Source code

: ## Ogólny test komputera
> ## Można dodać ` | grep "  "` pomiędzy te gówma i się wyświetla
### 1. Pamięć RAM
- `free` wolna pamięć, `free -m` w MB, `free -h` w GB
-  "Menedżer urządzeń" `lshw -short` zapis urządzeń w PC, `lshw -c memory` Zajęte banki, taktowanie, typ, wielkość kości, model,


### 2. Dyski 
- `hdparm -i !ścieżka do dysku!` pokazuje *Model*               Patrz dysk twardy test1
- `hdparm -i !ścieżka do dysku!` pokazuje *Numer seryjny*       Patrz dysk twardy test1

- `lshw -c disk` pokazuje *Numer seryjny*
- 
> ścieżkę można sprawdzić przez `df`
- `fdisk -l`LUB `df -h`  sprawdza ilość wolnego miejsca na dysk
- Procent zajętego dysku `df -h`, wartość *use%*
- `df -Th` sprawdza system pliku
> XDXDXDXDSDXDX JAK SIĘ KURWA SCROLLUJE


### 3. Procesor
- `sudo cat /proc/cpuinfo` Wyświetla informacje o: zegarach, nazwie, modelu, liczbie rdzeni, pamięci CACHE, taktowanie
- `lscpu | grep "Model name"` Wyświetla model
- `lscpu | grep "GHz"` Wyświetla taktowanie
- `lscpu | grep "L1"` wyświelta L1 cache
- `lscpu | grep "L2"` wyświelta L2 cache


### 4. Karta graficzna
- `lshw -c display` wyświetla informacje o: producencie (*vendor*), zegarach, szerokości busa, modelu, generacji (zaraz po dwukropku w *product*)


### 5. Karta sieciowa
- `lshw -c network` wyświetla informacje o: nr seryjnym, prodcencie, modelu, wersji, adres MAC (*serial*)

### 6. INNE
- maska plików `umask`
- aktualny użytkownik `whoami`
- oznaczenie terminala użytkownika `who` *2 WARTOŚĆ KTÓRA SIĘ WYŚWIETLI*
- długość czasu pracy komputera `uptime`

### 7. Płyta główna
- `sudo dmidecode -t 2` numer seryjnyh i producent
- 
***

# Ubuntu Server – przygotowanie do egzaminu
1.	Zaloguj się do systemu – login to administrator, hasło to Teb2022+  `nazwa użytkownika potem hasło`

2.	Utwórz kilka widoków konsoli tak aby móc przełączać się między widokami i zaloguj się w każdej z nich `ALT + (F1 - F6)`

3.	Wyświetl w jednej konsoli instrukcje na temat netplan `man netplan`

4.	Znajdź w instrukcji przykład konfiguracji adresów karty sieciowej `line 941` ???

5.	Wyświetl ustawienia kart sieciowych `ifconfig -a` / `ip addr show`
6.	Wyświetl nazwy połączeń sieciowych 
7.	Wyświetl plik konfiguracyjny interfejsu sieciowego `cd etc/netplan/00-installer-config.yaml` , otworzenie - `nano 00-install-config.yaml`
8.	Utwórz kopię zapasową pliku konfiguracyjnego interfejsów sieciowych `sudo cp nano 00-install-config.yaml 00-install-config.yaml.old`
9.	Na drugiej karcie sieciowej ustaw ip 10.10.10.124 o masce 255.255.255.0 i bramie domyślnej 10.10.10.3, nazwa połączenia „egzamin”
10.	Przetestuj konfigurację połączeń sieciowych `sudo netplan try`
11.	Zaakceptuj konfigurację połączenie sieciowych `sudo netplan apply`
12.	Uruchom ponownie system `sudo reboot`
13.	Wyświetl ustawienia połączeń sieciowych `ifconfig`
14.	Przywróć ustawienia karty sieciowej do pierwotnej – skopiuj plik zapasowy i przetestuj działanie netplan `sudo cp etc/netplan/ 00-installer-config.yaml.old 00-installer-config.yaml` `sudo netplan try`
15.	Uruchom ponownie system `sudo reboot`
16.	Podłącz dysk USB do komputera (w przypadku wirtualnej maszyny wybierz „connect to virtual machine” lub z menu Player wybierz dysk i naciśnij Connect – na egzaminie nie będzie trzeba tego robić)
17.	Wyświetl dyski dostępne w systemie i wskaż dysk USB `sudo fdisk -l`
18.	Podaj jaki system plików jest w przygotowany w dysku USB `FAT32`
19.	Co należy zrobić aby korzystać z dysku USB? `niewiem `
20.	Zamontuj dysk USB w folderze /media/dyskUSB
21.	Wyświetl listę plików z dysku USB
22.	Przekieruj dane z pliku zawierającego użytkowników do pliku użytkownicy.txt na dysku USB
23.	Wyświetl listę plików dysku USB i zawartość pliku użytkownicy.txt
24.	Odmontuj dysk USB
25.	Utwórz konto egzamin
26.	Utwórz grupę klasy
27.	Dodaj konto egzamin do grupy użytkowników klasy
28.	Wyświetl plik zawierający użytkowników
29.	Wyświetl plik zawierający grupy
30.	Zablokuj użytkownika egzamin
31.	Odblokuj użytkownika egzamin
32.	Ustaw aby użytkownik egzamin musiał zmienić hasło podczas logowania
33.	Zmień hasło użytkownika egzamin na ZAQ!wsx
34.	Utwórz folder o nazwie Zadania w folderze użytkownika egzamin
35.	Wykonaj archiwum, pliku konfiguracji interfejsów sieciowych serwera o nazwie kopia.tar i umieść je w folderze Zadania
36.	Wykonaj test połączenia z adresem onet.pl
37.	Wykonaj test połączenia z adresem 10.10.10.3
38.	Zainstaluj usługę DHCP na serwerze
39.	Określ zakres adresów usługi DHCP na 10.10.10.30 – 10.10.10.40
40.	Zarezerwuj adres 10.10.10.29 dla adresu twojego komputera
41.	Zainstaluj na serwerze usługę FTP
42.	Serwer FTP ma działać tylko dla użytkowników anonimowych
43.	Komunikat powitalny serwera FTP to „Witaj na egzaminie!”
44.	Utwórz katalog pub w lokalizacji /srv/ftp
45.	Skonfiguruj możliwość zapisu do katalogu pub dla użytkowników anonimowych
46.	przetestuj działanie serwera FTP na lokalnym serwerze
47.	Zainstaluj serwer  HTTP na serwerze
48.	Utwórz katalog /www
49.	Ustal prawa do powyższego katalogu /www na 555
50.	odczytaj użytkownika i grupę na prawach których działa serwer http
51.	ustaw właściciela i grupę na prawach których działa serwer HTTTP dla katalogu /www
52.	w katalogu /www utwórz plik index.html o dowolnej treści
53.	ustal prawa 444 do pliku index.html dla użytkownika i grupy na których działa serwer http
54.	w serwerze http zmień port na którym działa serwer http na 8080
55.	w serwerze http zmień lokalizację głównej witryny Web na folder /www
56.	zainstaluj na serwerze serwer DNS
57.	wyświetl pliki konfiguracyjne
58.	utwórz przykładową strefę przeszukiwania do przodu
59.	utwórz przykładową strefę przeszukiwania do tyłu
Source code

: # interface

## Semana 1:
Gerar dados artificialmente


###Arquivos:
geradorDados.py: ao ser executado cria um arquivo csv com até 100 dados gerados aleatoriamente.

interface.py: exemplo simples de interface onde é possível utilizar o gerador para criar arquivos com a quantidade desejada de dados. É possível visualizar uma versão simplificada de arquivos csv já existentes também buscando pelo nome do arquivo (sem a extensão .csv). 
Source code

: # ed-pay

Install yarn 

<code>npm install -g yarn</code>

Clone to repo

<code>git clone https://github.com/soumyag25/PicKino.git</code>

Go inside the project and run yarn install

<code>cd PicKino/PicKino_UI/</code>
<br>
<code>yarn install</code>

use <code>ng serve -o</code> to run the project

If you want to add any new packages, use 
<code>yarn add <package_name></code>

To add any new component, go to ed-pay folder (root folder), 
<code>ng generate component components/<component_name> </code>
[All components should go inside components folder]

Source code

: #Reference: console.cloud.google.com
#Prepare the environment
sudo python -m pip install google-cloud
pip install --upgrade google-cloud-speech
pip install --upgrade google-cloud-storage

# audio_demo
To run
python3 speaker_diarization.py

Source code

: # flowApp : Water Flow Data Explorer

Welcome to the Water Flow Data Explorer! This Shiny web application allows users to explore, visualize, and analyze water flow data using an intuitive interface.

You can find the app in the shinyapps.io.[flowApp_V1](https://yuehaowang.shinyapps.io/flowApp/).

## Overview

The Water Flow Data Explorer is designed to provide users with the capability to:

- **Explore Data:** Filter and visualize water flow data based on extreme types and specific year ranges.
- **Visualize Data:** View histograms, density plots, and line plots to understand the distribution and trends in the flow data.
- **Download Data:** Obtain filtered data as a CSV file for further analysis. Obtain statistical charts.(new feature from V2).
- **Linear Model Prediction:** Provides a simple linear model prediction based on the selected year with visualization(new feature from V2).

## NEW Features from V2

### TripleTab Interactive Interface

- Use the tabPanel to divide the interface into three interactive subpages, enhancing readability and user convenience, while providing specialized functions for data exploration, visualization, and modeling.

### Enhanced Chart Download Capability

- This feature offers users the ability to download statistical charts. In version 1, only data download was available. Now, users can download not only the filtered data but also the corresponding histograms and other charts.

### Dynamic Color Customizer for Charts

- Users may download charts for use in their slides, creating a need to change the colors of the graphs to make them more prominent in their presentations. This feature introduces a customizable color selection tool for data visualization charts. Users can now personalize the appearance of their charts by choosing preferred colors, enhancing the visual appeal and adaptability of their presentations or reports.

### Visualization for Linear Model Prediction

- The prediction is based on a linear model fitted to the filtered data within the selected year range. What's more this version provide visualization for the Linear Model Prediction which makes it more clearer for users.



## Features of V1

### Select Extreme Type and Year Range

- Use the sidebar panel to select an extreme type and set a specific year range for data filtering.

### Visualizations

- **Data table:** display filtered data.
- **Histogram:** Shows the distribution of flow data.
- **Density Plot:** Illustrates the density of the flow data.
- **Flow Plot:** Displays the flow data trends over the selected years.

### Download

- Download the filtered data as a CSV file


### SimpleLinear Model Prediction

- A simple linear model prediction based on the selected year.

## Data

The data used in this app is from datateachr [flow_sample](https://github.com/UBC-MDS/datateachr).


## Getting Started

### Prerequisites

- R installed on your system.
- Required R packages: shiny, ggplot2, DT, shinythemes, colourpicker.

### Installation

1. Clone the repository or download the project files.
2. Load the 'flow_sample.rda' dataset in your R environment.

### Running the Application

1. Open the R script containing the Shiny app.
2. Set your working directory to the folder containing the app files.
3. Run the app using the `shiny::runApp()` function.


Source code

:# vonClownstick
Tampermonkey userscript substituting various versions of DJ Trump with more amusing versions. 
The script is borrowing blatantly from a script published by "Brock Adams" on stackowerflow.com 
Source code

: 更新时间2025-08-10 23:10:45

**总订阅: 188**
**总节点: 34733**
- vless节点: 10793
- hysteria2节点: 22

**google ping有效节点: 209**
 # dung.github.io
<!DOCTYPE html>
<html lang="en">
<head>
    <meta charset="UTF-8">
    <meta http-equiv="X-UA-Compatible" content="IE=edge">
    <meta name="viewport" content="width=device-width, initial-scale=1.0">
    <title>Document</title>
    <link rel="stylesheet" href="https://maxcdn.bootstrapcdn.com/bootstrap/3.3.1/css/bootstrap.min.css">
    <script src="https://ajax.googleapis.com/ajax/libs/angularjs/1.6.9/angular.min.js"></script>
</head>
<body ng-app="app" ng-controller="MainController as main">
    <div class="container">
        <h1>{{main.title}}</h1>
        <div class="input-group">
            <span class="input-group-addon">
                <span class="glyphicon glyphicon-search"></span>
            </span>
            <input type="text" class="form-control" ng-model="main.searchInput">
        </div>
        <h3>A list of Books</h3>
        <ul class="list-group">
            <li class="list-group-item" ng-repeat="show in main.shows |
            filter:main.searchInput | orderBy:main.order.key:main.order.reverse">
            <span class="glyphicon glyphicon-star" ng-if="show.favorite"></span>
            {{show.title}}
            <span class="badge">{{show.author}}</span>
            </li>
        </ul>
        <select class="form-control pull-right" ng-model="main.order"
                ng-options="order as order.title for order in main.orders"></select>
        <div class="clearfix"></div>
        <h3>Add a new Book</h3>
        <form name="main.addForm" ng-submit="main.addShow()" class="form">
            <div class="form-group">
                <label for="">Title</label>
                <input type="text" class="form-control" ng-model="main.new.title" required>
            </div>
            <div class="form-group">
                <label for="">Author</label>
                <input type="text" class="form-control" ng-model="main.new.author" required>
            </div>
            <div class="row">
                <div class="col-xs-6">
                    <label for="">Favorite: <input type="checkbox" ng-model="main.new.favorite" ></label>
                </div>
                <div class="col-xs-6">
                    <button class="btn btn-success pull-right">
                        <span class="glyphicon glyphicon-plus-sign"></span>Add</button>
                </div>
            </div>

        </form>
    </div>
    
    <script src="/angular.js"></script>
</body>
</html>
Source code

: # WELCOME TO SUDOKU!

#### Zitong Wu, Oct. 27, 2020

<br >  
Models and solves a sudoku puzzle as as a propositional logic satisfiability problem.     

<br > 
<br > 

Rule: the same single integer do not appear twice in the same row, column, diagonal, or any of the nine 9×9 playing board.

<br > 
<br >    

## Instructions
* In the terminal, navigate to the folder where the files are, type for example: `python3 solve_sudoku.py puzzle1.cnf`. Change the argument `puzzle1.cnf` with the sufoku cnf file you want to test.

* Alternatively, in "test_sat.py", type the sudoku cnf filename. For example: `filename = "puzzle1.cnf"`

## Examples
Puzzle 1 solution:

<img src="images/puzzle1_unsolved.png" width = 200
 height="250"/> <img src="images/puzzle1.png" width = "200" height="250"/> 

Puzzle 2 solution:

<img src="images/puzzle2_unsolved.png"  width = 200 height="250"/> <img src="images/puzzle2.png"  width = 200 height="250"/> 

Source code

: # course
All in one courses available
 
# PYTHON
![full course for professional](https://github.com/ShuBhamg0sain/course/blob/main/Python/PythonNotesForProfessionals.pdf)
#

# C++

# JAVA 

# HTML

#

▶ [Exercise directions]: Set down the lines of the listing above verbatim, first line through the line containing "wyświelta L2 cache", inclusive; add no other lines.

▶ [Task output]:
Source code

: ## Ogólny test komputera
> ## Można dodać ` | grep "  "` pomiędzy te gówma i się wyświetla
### 1. Pamięć RAM
- `free` wolna pamięć, `free -m` w MB, `free -h` w GB
-  "Menedżer urządzeń" `lshw -short` zapis urządzeń w PC, `lshw -c memory` Zajęte banki, taktowanie, typ, wielkość kości, model,


### 2. Dyski 
- `hdparm -i !ścieżka do dysku!` pokazuje *Model*               Patrz dysk twardy test1
- `hdparm -i !ścieżka do dysku!` pokazuje *Numer seryjny*       Patrz dysk twardy test1

- `lshw -c disk` pokazuje *Numer seryjny*
- 
> ścieżkę można sprawdzić przez `df`
- `fdisk -l`LUB `df -h`  sprawdza ilość wolnego miejsca na dysk
- Procent zajętego dysku `df -h`, wartość *use%*
- `df -Th` sprawdza system pliku
> XDXDXDXDSDXDX JAK SIĘ KURWA SCROLLUJE


### 3. Procesor
- `sudo cat /proc/cpuinfo` Wyświetla informacje o: zegarach, nazwie, modelu, liczbie rdzeni, pamięci CACHE, taktowanie
- `lscpu | grep "Model name"` Wyświetla model
- `lscpu | grep "GHz"` Wyświetla taktowanie
- `lscpu | grep "L1"` wyświelta L1 cache
- `lscpu | grep "L2"` wyświelta L2 cache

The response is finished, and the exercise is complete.